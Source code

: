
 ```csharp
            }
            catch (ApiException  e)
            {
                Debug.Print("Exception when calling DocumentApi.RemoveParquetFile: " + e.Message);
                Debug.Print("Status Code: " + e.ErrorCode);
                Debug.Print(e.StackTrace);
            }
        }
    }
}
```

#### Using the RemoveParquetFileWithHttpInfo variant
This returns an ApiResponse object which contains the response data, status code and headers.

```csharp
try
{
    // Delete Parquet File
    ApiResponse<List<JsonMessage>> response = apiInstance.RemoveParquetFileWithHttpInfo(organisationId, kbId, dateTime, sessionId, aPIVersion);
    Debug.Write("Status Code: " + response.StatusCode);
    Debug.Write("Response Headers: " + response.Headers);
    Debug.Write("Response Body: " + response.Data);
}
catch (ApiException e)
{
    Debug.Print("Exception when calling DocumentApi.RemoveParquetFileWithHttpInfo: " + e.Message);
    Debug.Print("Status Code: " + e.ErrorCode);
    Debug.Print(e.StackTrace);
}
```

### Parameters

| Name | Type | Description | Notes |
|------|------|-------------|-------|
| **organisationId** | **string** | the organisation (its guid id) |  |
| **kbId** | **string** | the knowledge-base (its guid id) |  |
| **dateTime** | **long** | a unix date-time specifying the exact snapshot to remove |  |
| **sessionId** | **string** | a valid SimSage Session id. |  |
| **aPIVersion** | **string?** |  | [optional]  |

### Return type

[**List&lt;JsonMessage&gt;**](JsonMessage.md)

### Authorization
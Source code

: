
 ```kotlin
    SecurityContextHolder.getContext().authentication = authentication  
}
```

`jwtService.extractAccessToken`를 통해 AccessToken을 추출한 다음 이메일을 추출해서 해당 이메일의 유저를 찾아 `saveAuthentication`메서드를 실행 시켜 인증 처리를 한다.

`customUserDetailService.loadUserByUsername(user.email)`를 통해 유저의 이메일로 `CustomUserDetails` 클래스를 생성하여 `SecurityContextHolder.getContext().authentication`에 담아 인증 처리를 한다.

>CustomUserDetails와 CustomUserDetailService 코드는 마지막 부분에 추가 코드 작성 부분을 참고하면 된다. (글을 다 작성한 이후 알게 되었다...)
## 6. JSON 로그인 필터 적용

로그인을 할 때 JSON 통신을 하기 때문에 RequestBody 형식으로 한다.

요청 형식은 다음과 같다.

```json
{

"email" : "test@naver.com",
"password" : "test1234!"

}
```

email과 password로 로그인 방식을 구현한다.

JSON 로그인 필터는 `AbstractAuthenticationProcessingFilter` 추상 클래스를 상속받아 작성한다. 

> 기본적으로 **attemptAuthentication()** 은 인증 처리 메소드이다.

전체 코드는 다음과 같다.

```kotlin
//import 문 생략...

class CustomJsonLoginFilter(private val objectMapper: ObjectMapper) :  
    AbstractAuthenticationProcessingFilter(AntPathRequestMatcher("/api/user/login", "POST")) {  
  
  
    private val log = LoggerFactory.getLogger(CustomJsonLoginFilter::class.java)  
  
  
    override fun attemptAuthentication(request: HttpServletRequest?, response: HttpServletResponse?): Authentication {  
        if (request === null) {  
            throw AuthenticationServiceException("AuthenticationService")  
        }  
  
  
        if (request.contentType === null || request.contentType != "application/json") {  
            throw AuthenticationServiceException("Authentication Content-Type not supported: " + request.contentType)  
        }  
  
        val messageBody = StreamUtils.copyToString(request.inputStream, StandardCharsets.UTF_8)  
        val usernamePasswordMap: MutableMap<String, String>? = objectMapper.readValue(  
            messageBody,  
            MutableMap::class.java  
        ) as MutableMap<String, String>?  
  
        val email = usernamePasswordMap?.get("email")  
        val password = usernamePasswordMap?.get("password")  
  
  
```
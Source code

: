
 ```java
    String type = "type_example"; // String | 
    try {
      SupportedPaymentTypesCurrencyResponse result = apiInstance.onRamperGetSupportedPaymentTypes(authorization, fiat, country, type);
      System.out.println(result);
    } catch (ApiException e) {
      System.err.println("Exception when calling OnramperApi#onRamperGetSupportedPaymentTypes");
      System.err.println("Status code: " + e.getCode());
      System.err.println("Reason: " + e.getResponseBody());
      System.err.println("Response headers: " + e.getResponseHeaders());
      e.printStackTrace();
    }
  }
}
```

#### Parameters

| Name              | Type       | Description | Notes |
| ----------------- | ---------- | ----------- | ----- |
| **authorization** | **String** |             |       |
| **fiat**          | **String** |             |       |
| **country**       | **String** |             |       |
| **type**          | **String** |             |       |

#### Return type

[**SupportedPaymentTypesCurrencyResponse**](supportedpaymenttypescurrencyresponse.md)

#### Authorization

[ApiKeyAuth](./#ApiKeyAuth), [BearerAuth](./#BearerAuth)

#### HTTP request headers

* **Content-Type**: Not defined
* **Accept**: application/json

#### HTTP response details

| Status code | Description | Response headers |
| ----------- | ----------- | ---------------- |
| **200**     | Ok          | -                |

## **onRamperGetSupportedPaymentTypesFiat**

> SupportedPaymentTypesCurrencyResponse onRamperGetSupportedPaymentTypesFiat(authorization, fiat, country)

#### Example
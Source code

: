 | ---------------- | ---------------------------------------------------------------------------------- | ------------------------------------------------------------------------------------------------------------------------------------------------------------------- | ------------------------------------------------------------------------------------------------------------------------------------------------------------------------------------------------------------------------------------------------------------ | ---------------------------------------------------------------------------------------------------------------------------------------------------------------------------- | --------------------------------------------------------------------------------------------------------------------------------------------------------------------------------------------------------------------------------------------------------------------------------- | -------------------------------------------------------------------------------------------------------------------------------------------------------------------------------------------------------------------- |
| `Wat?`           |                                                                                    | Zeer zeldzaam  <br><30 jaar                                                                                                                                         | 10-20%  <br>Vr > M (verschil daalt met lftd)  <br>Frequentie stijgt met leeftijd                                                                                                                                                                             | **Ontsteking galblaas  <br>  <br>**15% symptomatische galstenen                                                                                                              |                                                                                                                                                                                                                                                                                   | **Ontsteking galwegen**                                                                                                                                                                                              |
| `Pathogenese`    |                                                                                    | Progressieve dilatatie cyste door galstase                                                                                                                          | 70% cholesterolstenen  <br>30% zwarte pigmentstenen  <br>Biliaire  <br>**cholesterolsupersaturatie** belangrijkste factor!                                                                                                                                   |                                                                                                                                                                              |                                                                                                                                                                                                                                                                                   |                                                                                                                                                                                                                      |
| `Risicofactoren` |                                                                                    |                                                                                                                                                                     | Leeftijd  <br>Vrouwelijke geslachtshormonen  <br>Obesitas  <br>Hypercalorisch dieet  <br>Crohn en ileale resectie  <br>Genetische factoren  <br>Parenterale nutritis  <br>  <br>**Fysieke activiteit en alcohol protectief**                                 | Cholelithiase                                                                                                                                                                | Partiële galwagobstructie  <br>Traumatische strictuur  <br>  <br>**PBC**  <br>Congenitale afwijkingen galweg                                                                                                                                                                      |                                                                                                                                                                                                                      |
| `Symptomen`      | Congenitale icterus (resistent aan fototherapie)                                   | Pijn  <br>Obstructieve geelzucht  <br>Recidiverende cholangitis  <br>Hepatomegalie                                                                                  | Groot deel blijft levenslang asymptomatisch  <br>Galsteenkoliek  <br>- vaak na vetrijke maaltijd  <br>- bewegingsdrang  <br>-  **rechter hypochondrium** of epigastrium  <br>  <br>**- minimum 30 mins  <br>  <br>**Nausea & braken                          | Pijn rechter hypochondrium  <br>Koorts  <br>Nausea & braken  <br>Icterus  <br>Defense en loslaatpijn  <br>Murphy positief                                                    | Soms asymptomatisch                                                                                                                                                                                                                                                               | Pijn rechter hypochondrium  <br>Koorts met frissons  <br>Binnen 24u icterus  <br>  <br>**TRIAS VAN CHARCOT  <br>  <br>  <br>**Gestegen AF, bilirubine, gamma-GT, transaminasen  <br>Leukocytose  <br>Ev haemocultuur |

━━━━━━━━━━━━━━━━

Work instruction => The lines in the entries above that carry the word "objectMapper" must be copied.

Reply =>
class CustomJsonLoginFilter(private val objectMapper: ObjectMapper) :  
        val usernamePasswordMap: MutableMap<String, String>? = objectMapper.readValue(  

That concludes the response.